Brandin and Wonham introduced a timed supervisory control framework in 1994, based on Ostroff's semantics for timed transitions. The key innovation arguably were the introduction of tick events to model the passing of time, allowing the effective modeling of many time constraints seen in discrete-event systems, and the introduction of event forcing, a new control mechanism whereby the forcible event is able to preempt the occurrence of tick events that precede uncontrollable events, preempting their occurrence. The framework enriches the Ramadge-Wonham framework with time and event forcing, albeit with the cost to deal with high modeling and synthesis complexities due to explicit enumeration of ticks . To address these challenges, the framework presented forgoes the explicit enumeration of tick events and instead relies on time-interval automata whose transitions are labeled by events equipped with discrete time-intervals. In contrast to the time-interval resetting mechanism of the Brandin-Wonham framework, where the time-interval of each event is reset either straight after the event occurs or when the event is not defined at a destination state, in the present framework, the time-interval of each event is reset after a new state is reached, where this event is defined. It is illustrated via examples that this new framework contains the Brandin-Wonham framework as a special case.
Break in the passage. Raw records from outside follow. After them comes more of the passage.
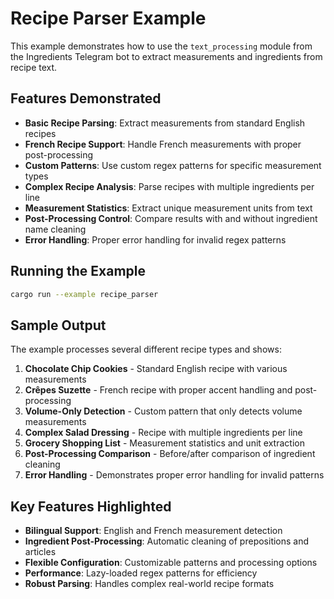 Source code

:# Recipe Parser Example

This example demonstrates how to use the `text_processing` module from the Ingredients Telegram bot to extract measurements and ingredients from recipe text.

## Features Demonstrated

- **Basic Recipe Parsing**: Extract measurements from standard English recipes
- **French Recipe Support**: Handle French measurements with proper post-processing
- **Custom Patterns**: Use custom regex patterns for specific measurement types
- **Complex Recipe Analysis**: Parse recipes with multiple ingredients per line
- **Measurement Statistics**: Extract unique measurement units from text
- **Post-Processing Control**: Compare results with and without ingredient name cleaning
- **Error Handling**: Proper error handling for invalid regex patterns

## Running the Example

```bash
cargo run --example recipe_parser
```

## Sample Output

The example processes several different recipe types and shows:

1. **Chocolate Chip Cookies** - Standard English recipe with various measurements
2. **Crêpes Suzette** - French recipe with proper accent handling and post-processing
3. **Volume-Only Detection** - Custom pattern that only detects volume measurements
4. **Complex Salad Dressing** - Recipe with multiple ingredients per line
5. **Grocery Shopping List** - Measurement statistics and unit extraction
6. **Post-Processing Comparison** - Before/after comparison of ingredient cleaning
7. **Error Handling** - Demonstrates proper error handling for invalid patterns

## Key Features Highlighted

- **Bilingual Support**: English and French measurement detection
- **Ingredient Post-Processing**: Automatic cleaning of prepositions and articles
- **Flexible Configuration**: Customizable patterns and processing options
- **Performance**: Lazy-loaded regex patterns for efficiency
- **Robust Parsing**: Handles complex real-world recipe formats
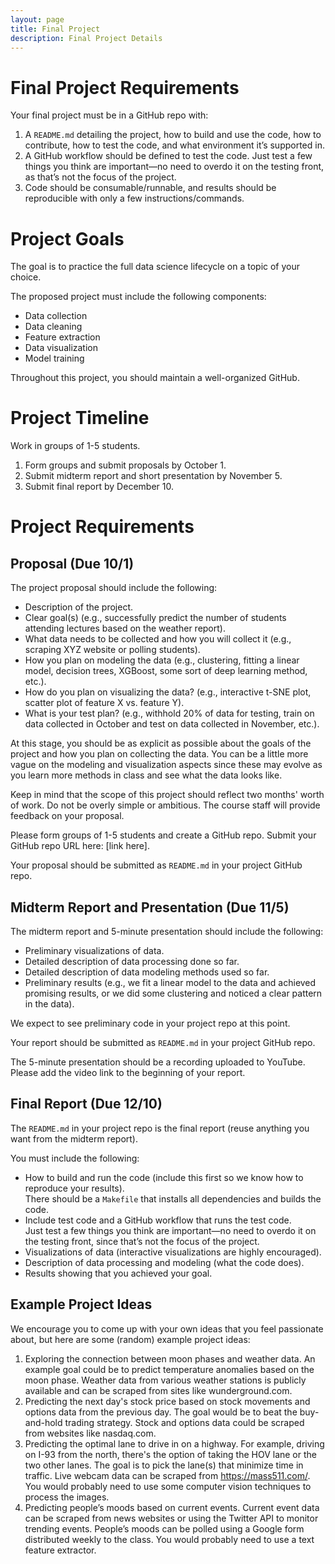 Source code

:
 ```yaml
---
layout: page  
title: Final Project  
description: Final Project Details
---
```


# Final Project Requirements

Your final project must be in a GitHub repo with:

1. A `README.md` detailing the project, how to build and use the code, how to contribute, how to test the code, and what environment it’s supported in.
2. A GitHub workflow should be defined to test the code. Just test a few things you think are important—no need to overdo it on the testing front, as that’s not the focus of the project.
3. Code should be consumable/runnable, and results should be reproducible with only a few instructions/commands.

# Project Goals

The goal is to practice the full data science lifecycle on a topic of your choice.

The proposed project must include the following components:

- Data collection
- Data cleaning
- Feature extraction
- Data visualization
- Model training

Throughout this project, you should maintain a well-organized GitHub.

# Project Timeline

Work in groups of 1-5 students.

1. Form groups and submit proposals by October 1.
2. Submit midterm report and short presentation by November 5.
3. Submit final report by December 10.

# Project Requirements

## Proposal (Due 10/1)

The project proposal should include the following:

- Description of the project.
- Clear goal(s) (e.g., successfully predict the number of students attending lectures based on the weather report).
- What data needs to be collected and how you will collect it (e.g., scraping XYZ website or polling students).
- How you plan on modeling the data (e.g., clustering, fitting a linear model, decision trees, XGBoost, some sort of deep learning method, etc.).
- How do you plan on visualizing the data? (e.g., interactive t-SNE plot, scatter plot of feature X vs. feature Y).
- What is your test plan? (e.g., withhold 20% of data for testing, train on data collected in October and test on data collected in November, etc.).

At this stage, you should be as explicit as possible about the goals of the project and how you plan on collecting the data. You can be a little more vague on the modeling and visualization aspects since these may evolve as you learn more methods in class and see what the data looks like.

Keep in mind that the scope of this project should reflect two months' worth of work. Do not be overly simple or ambitious. The course staff will provide feedback on your proposal.

Please form groups of 1-5 students and create a GitHub repo. Submit your GitHub repo URL here: [link here].

Your proposal should be submitted as `README.md` in your project GitHub repo.

## Midterm Report and Presentation (Due 11/5)

The midterm report and 5-minute presentation should include the following:

- Preliminary visualizations of data.
- Detailed description of data processing done so far.
- Detailed description of data modeling methods used so far.
- Preliminary results (e.g., we fit a linear model to the data and achieved promising results, or we did some clustering and noticed a clear pattern in the data).

We expect to see preliminary code in your project repo at this point.

Your report should be submitted as `README.md` in your project GitHub repo.

The 5-minute presentation should be a recording uploaded to YouTube. Please add the video link to the beginning of your report.

## Final Report (Due 12/10)

The `README.md` in your project repo is the final report (reuse anything you want from the midterm report).

You must include the following:

- How to build and run the code (include this first so we know how to reproduce your results).  
  There should be a `Makefile` that installs all dependencies and builds the code.
- Include test code and a GitHub workflow that runs the test code.  
  Just test a few things you think are important—no need to overdo it on the testing front, since that’s not the focus of the project.
- Visualizations of data (interactive visualizations are highly encouraged).
- Description of data processing and modeling (what the code does).
- Results showing that you achieved your goal.

## Example Project Ideas

We encourage you to come up with your own ideas that you feel passionate about, but here are some (random) example project ideas:

1. Exploring the connection between moon phases and weather data. An example goal could be to predict temperature anomalies based on the moon phase. Weather data from various weather stations is publicly available and can be scraped from sites like wunderground.com.
2. Predicting the next day's stock price based on stock movements and options data from the previous day. The goal would be to beat the buy-and-hold trading strategy. Stock and options data could be scraped from websites like nasdaq.com.
3. Predicting the optimal lane to drive in on a highway. For example, driving on I-93 from the north, there's the option of taking the HOV lane or the two other lanes. The goal is to pick the lane(s) that minimize time in traffic. Live webcam data can be scraped from https://mass511.com/. You would probably need to use some computer vision techniques to process the images.
4. Predicting people’s moods based on current events. Current event data can be scraped from news websites or using the Twitter API to monitor trending events. People’s moods can be polled using a Google form distributed weekly to the class. You would probably need to use a text feature extractor.
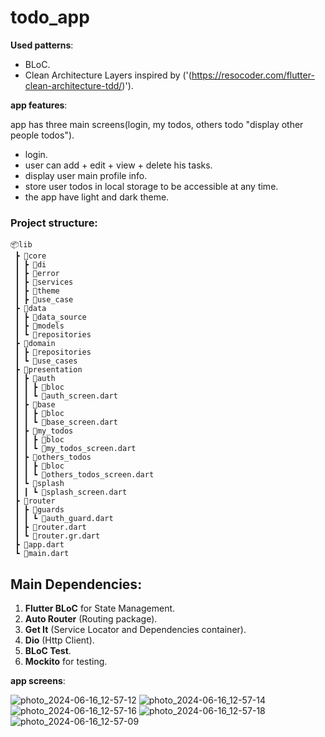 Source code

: # todo_app

**Used patterns**:

- BLoC.
- Clean Architecture Layers inspired by ('(https://resocoder.com/flutter-clean-architecture-tdd/)').

**app features**:

 app has three main screens(login, my todos, others todo "display other people todos").

- login.
- user can add + edit + view + delete his tasks.
- display user main profile info.
- store user todos in local storage to be accessible at any time.
- the app have light and dark theme.
  

### Project structure:

```
📦lib
 ┣ 📂core
 ┃ ┣ 📂di
 ┃ ┣ 📂error
 ┃ ┣ 📂services
 ┃ ┣ 📂theme
 ┃ ┣ 📂use_case
 ┣ 📂data
 ┃ ┣ 📂data_source
 ┃ ┣ 📂models
 ┃ ┗ 📂repositories
 ┣ 📂domain
 ┃ ┣ 📂repositories
 ┃ ┗ 📂use_cases
 ┣ 📂presentation
 ┃ ┣ 📂auth
 ┃ ┃ ┣ 📂bloc
 ┃ ┃ ┗ 📜auth_screen.dart
 ┃ ┣ 📂base
 ┃ ┃ ┣ 📂bloc
 ┃ ┃ ┗ 📜base_screen.dart
 ┃ ┣ 📂my_todos
 ┃ ┃ ┣ 📂bloc
 ┃ ┃ ┗ 📜my_todos_screen.dart
 ┃ ┣ 📂others_todos
 ┃ ┃ ┣ 📂bloc
 ┃ ┃ ┗ 📜others_todos_screen.dart
 ┃ ┗ 📂splash
 ┃ ┃ ┗ 📜splash_screen.dart
 ┣ 📂router
 ┃ ┣ 📂guards
 ┃ ┃ ┗ 📜auth_guard.dart
 ┃ ┣ 📜router.dart
 ┃ ┗ 📜router.gr.dart
 ┣ 📜app.dart
 ┗ 📜main.dart
```



## Main Dependencies:

1. **Flutter BLoC** for State Management.
2. **Auto Router** (Routing package).
3. **Get It** (Service Locator and Dependencies container).
4. **Dio** (Http Client).
5. **BLoC Test**.
6. **Mockito** for testing.

**app screens**:


![photo_2024-06-16_12-57-12](https://github.com/SanaKejji/todo-app/assets/90012213/e1795498-efd8-4aee-a6b1-9aa373f45c1b)
![photo_2024-06-16_12-57-14](https://github.com/SanaKejji/todo-app/assets/90012213/4a813aef-d80c-4738-a23b-5396f3638cc8)
![photo_2024-06-16_12-57-16](https://github.com/SanaKejji/todo-app/assets/90012213/a720cd86-d9eb-479e-98e0-37bb59821dd7)
![photo_2024-06-16_12-57-18](https://github.com/SanaKejji/todo-app/assets/90012213/2880710c-f715-49bb-98d9-c56617c07358)
![photo_2024-06-16_12-57-09](https://github.com/SanaKejji/todo-app/assets/90012213/b338f3b7-0344-4aa4-9bb5-be6357df2826)

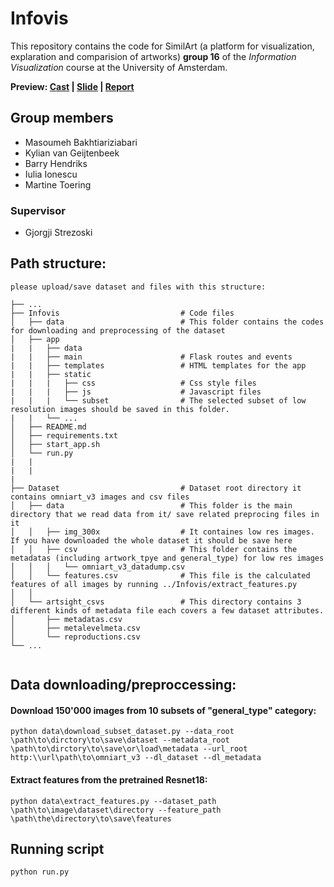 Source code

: # Infovis

This repository contains the code for SimilArt (a platform for visualization, explaration and comparision of artworks) **group 16** of the *Information Visualization* course at the University of Amsterdam.

**Preview: [Cast](https://drive.google.com/file/d/14qyTlJ3S3k7uOsjBqV7WgeadMIndCTxc/view?usp=sharing) | [Slide](https://github.com/mbakhtiariz/SimilArt/blob/master/Slides.pdf) | [Report](https://github.com/mbakhtiariz/SimilArt/blob/master/Report.pdf)**

## Group members
  - Masoumeh Bakhtiariziabari
  - Kylian van Geijtenbeek
  - Barry Hendriks
  - Iulia Ionescu
  - Martine Toering
### Supervisor
  - Gjorgji Strezoski


## Path structure:
```
please upload/save dataset and files with this structure:

├── ...
├── Infovis                           # Code files
│   ├── data                          # This folder contains the codes for downloading and preprocessing of the dataset
│   ├── app
|   |   ├── data
|   |   ├── main                      # Flask routes and events
|   |   ├── templates                 # HTML templates for the app
|   |   ├── static
|   |   |   ├── css                   # Css style files
|   |   |   ├── js                    # Javascript files
|   |   |   └── subset                # The selected subset of low resolution images should be saved in this folder.
|   |   └── ...
│   ├── README.md
│   ├── requirements.txt
│   ├── start_app.sh
│   └── run.py
|   | 
|   | 
| 
├── Dataset                           # Dataset root directory it contains omniart_v3 images and csv files
│   ├── data                          # This folder is the main directory that we read data from it/ save related preprocing files in it
│   │   ├── img_300x                  # It containes low res images. If you have downloaded the whole dataset it should be save here
│   │   ├── csv                       # This folder contains the metadatas (including artwork_tpye and general_type) for low res images
│   │   │   └── omniart_v3_datadump.csv
│   │   └── features.csv              # This file is the calculated features of all images by running ../Infovis/extract_features.py
│   │
│   └── artsight_csvs                 # This directory contains 3 different kinds of metadata file each covers a few dataset attributes.
│       ├── metadatas.csv             
│       ├── metalevelmeta.csv         
│       └── reproductions.csv
└── ...


```

## Data downloading/preproccessing:

#### Download 150'000 images from 10 subsets of "general_type" category:
```
python data\download_subset_dataset.py --data_root \path\to\dirctory\to\save\dataset --metadata_root \path\to\dirctory\to\save\or\load\metadata --url_root http:\\url\path\to\omniart_v3 --dl_dataset --dl_metadata
```

#### Extract features from the pretrained Resnet18:
```
python data\extract_features.py --dataset_path \path\to\image\dataset\directory --feature_path \path\the\directory\to\save\features
```

## Running script
```
python run.py
```



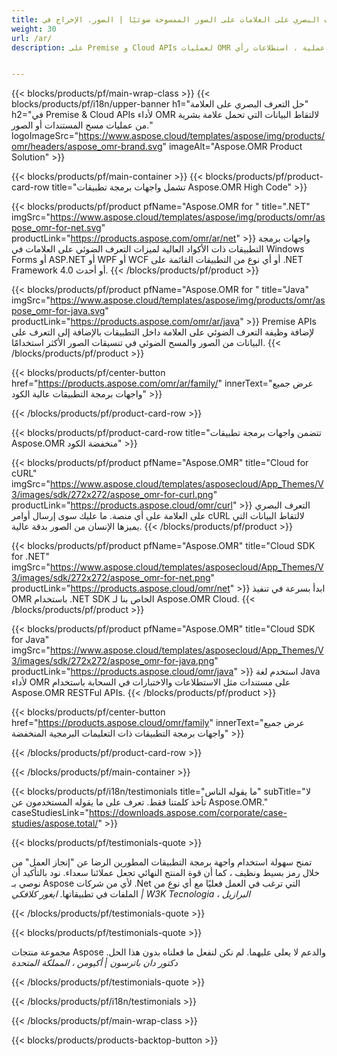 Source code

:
 ```yaml
---
title: التعرف البصري على العلامات على الصور الممسوحة ضوئيًا | الصور. الإخراج في CSV 
weight: 30
url: /ar/
description: على Premise و Cloud APIs لعمليات OMR على الصور المستديرة والمشاهدة الجانبية والممسوحة ضوئيًا. استبيانات عملية ، استطلاعات رأي ، MCQs بدقة عالية والحصول على نتيجة في شكل CSV.


---
```


{{< blocks/products/pf/main-wrap-class >}}
{{< blocks/products/pf/i18n/upper-banner h1="حل التعرف البصري على العلامة" h2="في Premise & Cloud APIs لأداء OMR لالتقاط البيانات التي تحمل علامة بشرية من عمليات مسح المستندات أو الصور." logoImageSrc="https://www.aspose.cloud/templates/aspose/img/products/omr/headers/aspose_omr-brand.svg" imageAlt="Aspose.OMR Product Solution" >}}

{{< blocks/products/pf/main-container >}}
{{< blocks/products/pf/product-card-row title="تشمل واجهات برمجة تطبيقات Aspose.OMR High Code" >}}

{{< blocks/products/pf/product pfName="Aspose.OMR for " title=".NET" imgSrc="https://www.aspose.cloud/templates/aspose/img/products/omr/aspose_omr-for-net.svg" productLink="https://products.aspose.com/omr/ar/net" >}}
واجهات برمجة التطبيقات ذات الأكواد العالية لميزات التعرف الضوئي على العلامات في Windows Forms أو ASP.NET أو WPF أو WCF أو أي نوع من التطبيقات القائمة على .NET Framework 4.0 أو أحدث.
{{< /blocks/products/pf/product >}}

{{< blocks/products/pf/product pfName="Aspose.OMR for " title="Java" imgSrc="https://www.aspose.cloud/templates/aspose/img/products/omr/aspose_omr-for-java.svg" productLink="https://products.aspose.com/omr/ar/java" >}}
Premise APIs لإضافة وظيفة التعرف الضوئي على العلامة داخل التطبيقات بالإضافة إلى التعرف على البيانات من الصور والمسح الضوئي في تنسيقات الصور الأكثر استخدامًا.
{{< /blocks/products/pf/product >}}

{{< blocks/products/pf/center-button href="https://products.aspose.com/omr/ar/family/" innerText="عرض جميع واجهات برمجة التطبيقات عالية الكود" >}}

{{< /blocks/products/pf/product-card-row >}}

{{< blocks/products/pf/product-card-row title="تتضمن واجهات برمجة تطبيقات Aspose.OMR منخفضة الكود" >}}

{{< blocks/products/pf/product pfName="Aspose.OMR" title="Cloud for cURL" imgSrc="https://www.aspose.cloud/templates/asposecloud/App_Themes/V3/images/sdk/272x272/aspose_omr-for-curl.png" productLink="https://products.aspose.cloud/omr/curl" >}}
التعرف البصري على العلامة على أي منصة. ما عليك سوى إرسال أوامر cURL لالتقاط البيانات التي يميزها الإنسان من الصور بدقة عالية.
{{< /blocks/products/pf/product >}}

{{< blocks/products/pf/product pfName="Aspose.OMR" title="Cloud SDK for .NET" imgSrc="https://www.aspose.cloud/templates/asposecloud/App_Themes/V3/images/sdk/272x272/aspose_omr-for-net.png" productLink="https://products.aspose.cloud/omr/net" >}}
ابدأ بسرعة في تنفيذ OMR باستخدام .NET SDK الخاص بنا لـ Aspose.OMR Cloud.
{{< /blocks/products/pf/product >}}

{{< blocks/products/pf/product pfName="Aspose.OMR" title="Cloud SDK for Java" imgSrc="https://www.aspose.cloud/templates/asposecloud/App_Themes/V3/images/sdk/272x272/aspose_omr-for-java.png" productLink="https://products.aspose.cloud/omr/java" >}}
استخدم لغة Java لأداء OMR على مستندات مثل الاستطلاعات والاختبارات في السحابة باستخدام Aspose.OMR RESTFul APIs.
{{< /blocks/products/pf/product >}}

{{< blocks/products/pf/center-button href="https://products.aspose.cloud/omr/family" innerText="عرض جميع واجهات برمجة التطبيقات ذات التعليمات البرمجية المنخفضة" >}}

{{< /blocks/products/pf/product-card-row >}}

{{< /blocks/products/pf/main-container >}}

{{< blocks/products/pf/i18n/testimonials title="ما يقوله الناس" subTitle="لا تأخذ كلمتنا فقط. تعرف على ما يقوله المستخدمون عن Aspose.OMR." caseStudiesLink="https://downloads.aspose.com/corporate/case-studies/aspose.total/" >}}

{{< blocks/products/pf/testimonials-quote >}}
<p class="first">
 تمنح سهولة استخدام واجهة برمجة التطبيقات المطورين الرضا عن "إنجاز العمل" من خلال رمز بسيط ونظيف ، كما أن قوة المنتج النهائي تجعل عملائنا سعداء. نود بالتأكيد أن نوصي بـ Aspose لأي من شركات .Net التي ترغب في العمل فعليًا مع أي نوع من الملفات في تطبيقاتها.
 <em>
  ايغور كلافكي | W3K Tecnologia ، البرازيل
 </em>
</p>

{{< /blocks/products/pf/testimonials-quote >}}

{{< blocks/products/pf/testimonials-quote >}}
<p class="second">
 مجموعة منتجات Aspose والدعم لا يعلى عليهما. لم نكن لنفعل ما فعلناه بدون هذا الحل.
 <em>
  دكتور دان باترسون | أكيومن ، المملكة المتحدة
 </em>
</p>

{{< /blocks/products/pf/testimonials-quote >}}

{{< /blocks/products/pf/i18n/testimonials >}}

{{< /blocks/products/pf/main-wrap-class >}}

{{< blocks/products/products-backtop-button >}} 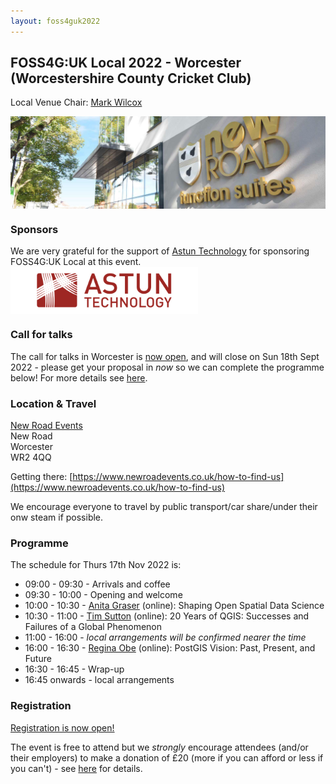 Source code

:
 ```yaml
---
layout: foss4guk2022
---
```



## FOSS4G:UK Local 2022 - Worcester (Worcestershire County Cricket Club)

Local Venue Chair: [Mark Wilcox](https://twitter.com/MarkJWilcox0801)

<img src="images/new_road.jpg" width="600" align="middle">

### Sponsors
We are very grateful for the support of [Astun Technology](https://www.astuntechnology.com) for sponsoring FOSS4G:UK Local at this event.<br>
[<img src="images/ASTUN_LOGO.jpg" width="300" align="middle">](https://www.astuntechnology.com)

### Call for talks
The call for talks in Worcester is [now open](https://forms.gle/HfBkq5LSrDpCfp4G9), and will close on Sun 18th Sept 2022 - please get your proposal in *now* so we can complete the programme below! For more details see [here](https://uk.osgeo.org/foss4guk2022local/index.html#call-for-talks).

### Location & Travel
[New Road Events](https://www.openstreetmap.org/#map=19/52.18923/-2.22680)<br>
New Road<br>
Worcester<br>
WR2 4QQ

Getting there: [https://www.newroadevents.co.uk/how-to-find-us](https://www.newroadevents.co.uk/how-to-find-us)

We encourage everyone to travel by public transport/car share/under their onw steam if possible.

### Programme

The schedule for Thurs 17th Nov 2022 is:
- 09:00 - 09:30 - Arrivals and coffee
- 09:30 - 10:00 - Opening and welcome
- 10:00 - 10:30 - [Anita Graser](https://anitagraser.com/) (online): Shaping Open Spatial Data Science
- 10:30 - 11:00 - [Tim Sutton](https://kartoza.com/en/people/person/tim/) (online): 20 Years of QGIS: Successes and Failures of a Global Phenomenon
- 11:00 - 16:00 - *local arrangements will be confirmed nearer the time*
- 16:00 - 16:30 - [Regina Obe](https://twitter.com/reginaobe) (online): PostGIS Vision: Past, Present, and Future
- 16:30 - 16:45 - Wrap-up
- 16:45 onwards - local arrangements

### Registration 

[Registration is now open!](https://www.eventbrite.co.uk/e/foss4g-uk-local-2022-tickets-405826868087) 

The event is free to attend but we *strongly* encourage attendees (and/or their employers) to make a donation of £20 (more if you can afford or less if you can't) - see [here](https://uk.osgeo.org/foss4guk2022local/index.html#registration) for details. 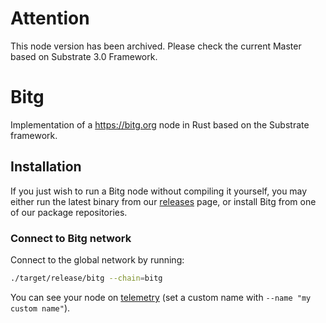 # Attention
This node version has been archived. Please check the current Master based on Substrate 3.0 Framework.

# Bitg

Implementation of a https://bitg.org node in Rust based on the Substrate framework.


## Installation

If you just wish to run a Bitg node without compiling it yourself, you may
either run the latest binary from our
[releases](https://github.com/bitgreen/bitg-node/releases) page, or install
Bitg from one of our package repositories.

### Connect to Bitg network

Connect to the global network by running:

```bash
./target/release/bitg --chain=bitg
```

You can see your node on [telemetry] (set a custom name with `--name "my custom name"`).

[telemetry]: https://telemetry.polkadot.io/#list/Bitg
After introducing the plant modeled as a free (time-interval) language, and considering the impact of event forcing on plant behaviors with the concept of time-coerced languages, the supervisory control problem is introduced, whose requirements also are time-interval languages. After presenting the concept of controllability in the time-interval framework and demonstrating the surprising existence of supremal time-coerced controllable sublanguages for a given plant and requirements, even though time-coerced languages are typically not closed under union in contrast to free languages, a new supremal controllable sublanguage synthesis algorithm is presented.